If you have followed good research data management throughout the course of a research project then your data will be well-organised, clearly documented and exist in open (non-proprietary) or common file formats. This will make sharing your data relatively easy when the time comes, although it is never too late to implement good data management. In order to share your data, best practice is to deposit your data in an appropriate data repository. Even if there are valid reasons to restrict access to some data (e.g. for data protection, ethical or legal reasons), then associated metadata, other documentation and perhaps a subset of the dataset (i.e. data requiring no restrictions) can still be deposited. 

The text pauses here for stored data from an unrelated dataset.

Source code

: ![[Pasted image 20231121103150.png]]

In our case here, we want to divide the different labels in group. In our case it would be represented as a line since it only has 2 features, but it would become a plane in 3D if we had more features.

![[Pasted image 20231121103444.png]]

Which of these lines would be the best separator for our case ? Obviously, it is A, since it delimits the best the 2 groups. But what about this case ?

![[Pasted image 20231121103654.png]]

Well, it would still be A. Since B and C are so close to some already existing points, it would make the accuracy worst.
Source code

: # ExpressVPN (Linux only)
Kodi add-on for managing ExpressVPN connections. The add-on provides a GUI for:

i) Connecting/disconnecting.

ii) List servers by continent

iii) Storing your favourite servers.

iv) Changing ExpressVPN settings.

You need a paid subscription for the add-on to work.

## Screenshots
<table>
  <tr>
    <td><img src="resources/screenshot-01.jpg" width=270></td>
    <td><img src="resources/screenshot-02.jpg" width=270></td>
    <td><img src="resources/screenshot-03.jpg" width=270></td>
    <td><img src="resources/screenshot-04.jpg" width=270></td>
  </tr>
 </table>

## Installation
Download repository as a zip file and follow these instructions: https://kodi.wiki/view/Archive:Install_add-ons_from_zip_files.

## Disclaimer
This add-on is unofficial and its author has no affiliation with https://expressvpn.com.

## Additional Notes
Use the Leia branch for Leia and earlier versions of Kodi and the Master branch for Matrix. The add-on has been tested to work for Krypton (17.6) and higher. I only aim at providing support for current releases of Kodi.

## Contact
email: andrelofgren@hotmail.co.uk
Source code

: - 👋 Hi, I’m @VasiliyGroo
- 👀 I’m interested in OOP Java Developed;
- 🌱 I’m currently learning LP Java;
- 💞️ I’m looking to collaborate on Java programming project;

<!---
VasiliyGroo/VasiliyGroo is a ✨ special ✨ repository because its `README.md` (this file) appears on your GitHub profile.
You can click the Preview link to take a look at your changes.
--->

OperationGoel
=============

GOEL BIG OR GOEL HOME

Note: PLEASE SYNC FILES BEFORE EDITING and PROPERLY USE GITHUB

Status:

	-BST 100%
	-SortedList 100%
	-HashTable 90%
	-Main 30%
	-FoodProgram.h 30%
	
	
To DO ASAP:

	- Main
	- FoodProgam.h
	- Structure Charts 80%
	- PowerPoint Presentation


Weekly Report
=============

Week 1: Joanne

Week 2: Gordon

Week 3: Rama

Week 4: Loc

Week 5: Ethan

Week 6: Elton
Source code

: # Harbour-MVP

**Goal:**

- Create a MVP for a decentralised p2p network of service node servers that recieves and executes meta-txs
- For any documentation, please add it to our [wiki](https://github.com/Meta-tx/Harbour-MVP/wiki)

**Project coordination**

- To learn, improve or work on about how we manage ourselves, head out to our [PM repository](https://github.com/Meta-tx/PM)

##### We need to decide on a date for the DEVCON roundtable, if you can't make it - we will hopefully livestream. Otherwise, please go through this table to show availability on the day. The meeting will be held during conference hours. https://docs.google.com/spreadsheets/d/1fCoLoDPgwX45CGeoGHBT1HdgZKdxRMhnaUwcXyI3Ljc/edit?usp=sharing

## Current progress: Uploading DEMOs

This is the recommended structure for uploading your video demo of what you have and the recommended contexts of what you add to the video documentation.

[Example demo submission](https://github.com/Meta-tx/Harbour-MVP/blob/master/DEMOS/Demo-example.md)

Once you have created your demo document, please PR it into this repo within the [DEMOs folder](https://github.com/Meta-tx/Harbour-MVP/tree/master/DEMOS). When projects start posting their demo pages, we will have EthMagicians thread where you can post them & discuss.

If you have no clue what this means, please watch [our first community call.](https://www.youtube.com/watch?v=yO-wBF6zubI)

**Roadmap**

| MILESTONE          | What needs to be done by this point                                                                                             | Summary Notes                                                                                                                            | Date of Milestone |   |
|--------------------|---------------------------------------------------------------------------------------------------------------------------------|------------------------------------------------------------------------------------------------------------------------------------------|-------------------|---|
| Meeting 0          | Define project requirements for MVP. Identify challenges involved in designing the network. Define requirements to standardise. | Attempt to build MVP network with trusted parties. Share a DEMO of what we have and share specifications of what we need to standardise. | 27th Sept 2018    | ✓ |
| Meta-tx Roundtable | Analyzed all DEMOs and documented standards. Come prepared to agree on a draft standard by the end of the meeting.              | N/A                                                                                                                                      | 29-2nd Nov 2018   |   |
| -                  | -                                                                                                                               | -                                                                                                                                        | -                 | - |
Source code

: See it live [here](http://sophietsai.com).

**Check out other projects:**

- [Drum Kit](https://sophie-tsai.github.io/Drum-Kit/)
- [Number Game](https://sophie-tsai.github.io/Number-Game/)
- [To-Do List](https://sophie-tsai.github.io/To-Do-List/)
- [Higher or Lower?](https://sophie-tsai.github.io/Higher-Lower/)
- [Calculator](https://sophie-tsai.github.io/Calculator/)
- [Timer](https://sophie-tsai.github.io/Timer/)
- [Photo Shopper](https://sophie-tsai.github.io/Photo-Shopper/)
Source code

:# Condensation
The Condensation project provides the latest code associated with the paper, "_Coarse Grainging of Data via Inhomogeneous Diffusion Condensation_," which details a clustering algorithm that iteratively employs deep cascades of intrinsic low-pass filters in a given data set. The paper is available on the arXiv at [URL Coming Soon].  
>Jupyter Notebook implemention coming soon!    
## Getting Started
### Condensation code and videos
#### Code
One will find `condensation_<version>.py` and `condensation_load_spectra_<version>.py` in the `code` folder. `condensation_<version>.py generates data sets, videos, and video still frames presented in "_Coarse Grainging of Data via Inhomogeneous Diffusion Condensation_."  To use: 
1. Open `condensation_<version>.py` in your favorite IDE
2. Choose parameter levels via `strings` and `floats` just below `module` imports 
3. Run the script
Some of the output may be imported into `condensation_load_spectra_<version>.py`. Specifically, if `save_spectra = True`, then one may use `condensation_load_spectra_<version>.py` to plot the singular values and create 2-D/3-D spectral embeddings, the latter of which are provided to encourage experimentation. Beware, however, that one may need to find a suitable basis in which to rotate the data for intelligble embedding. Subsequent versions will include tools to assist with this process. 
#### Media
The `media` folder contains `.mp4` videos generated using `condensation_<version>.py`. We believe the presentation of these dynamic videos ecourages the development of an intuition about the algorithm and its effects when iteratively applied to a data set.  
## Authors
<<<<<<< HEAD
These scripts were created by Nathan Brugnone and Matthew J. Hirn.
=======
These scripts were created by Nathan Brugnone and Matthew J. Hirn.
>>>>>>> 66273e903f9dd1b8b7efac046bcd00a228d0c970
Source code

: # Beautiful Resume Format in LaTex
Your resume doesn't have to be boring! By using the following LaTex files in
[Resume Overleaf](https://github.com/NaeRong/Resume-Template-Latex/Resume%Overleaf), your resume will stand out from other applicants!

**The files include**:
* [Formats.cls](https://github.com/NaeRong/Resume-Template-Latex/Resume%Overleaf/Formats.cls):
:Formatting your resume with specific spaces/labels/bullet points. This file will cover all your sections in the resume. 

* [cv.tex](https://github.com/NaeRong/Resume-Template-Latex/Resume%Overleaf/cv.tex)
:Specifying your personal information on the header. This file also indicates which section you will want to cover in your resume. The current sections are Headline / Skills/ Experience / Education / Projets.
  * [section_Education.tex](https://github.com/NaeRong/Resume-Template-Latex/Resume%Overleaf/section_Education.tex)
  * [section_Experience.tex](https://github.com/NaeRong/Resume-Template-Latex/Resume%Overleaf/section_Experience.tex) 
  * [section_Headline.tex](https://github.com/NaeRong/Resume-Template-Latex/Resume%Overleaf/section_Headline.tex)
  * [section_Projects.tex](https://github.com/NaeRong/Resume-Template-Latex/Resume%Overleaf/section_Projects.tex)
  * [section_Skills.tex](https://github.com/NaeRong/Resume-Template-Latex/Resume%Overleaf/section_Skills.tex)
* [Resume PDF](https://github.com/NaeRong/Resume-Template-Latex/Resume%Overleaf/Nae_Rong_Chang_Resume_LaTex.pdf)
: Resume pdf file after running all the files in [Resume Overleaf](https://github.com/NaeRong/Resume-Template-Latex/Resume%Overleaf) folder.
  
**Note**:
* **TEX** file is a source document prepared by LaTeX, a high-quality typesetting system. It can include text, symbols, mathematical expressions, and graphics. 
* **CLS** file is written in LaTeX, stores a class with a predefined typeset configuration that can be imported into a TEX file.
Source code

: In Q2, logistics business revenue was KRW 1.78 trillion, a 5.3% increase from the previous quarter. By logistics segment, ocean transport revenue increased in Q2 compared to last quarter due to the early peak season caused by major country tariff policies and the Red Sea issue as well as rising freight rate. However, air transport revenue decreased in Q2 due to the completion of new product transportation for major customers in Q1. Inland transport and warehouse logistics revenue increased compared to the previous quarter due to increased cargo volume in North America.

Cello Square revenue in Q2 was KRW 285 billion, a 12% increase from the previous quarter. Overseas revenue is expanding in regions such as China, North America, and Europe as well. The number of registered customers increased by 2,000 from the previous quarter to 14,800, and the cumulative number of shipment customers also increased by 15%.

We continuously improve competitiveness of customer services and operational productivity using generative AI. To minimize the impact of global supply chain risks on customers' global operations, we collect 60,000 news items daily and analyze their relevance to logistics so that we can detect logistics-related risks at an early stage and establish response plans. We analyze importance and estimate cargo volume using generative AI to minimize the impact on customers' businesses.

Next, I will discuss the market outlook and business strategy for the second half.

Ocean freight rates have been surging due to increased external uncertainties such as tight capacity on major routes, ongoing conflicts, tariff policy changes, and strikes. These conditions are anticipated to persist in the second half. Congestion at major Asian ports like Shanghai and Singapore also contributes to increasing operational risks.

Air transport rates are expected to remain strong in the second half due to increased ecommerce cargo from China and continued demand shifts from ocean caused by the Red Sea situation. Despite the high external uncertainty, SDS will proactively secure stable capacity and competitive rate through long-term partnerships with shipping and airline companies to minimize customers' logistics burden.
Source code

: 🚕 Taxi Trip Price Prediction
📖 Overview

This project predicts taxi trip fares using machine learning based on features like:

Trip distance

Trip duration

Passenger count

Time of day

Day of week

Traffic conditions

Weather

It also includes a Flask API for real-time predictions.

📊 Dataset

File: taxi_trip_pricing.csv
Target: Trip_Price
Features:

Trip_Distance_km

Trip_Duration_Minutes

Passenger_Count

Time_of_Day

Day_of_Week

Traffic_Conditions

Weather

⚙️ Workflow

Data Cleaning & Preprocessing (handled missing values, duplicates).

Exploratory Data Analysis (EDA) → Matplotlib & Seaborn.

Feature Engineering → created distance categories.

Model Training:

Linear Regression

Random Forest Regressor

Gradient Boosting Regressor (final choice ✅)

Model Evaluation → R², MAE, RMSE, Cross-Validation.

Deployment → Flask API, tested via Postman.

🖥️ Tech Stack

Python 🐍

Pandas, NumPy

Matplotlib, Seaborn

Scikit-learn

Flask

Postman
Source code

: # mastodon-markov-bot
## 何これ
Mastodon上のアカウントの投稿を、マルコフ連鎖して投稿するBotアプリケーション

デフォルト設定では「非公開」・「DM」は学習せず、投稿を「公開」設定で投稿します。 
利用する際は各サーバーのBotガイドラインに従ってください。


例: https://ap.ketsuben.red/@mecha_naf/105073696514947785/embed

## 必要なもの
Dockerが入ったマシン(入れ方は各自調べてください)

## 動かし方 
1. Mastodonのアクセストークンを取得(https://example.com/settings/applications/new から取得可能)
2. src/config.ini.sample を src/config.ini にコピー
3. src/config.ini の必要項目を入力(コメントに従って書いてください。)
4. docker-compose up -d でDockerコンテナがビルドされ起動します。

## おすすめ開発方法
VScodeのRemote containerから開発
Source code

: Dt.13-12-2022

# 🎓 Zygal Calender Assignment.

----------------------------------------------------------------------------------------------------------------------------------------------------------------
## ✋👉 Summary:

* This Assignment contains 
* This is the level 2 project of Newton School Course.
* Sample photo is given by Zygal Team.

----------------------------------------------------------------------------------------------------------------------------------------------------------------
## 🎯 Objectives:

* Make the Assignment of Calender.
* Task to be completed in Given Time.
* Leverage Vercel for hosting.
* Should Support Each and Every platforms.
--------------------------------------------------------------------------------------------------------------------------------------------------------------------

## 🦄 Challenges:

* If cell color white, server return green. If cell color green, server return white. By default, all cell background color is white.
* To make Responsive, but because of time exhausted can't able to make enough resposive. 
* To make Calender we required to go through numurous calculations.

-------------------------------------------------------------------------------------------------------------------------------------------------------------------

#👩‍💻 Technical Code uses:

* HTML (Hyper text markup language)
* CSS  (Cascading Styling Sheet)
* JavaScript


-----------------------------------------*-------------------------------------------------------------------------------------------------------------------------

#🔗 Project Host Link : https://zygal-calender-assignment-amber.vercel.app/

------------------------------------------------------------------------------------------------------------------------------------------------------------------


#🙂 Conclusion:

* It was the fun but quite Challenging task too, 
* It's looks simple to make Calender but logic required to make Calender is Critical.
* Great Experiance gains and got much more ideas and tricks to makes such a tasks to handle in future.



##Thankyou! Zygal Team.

You may be asking ‘What exactly is a data repository and how do I choose one for my data?’. If so, go to our Repository page as here you will find advice on how to choose an appropriate repository. The University of Cambridge has its own institutional repository for Cambridge staff and students –  called Apollo – and we provide instructions on how to deposit your dataset in Apollo.

The FAIR Principles

Sharing data in a repository is the best way to meet the FAIR principles. Applying the FAIR principles to your research data means making your data Findable, Accessible, Interoperable and Reusable. The FAIR principles can seem science-focused but they are equally relevant to arts, humanities and social sciences research. The following figure provides a simplified view of what the FAIR principles mean and what you need to do to meet them.

FAIR data for researchers

While the FAIR principles should be put into practice throughout the lifecycle of a research project, they are particularly relevant when it comes to sharing your data. It’s important to realise that all datasets can be made FAIR, including those that cannot be shared publicly as open data. The FAIR principles apply equally to datasets requiring restricted access (e.g. for ethical/legal reasons) – in these instances, metadata can be shared even if the dataset cannot, and access conditions should be clearly outlined (see data access statements).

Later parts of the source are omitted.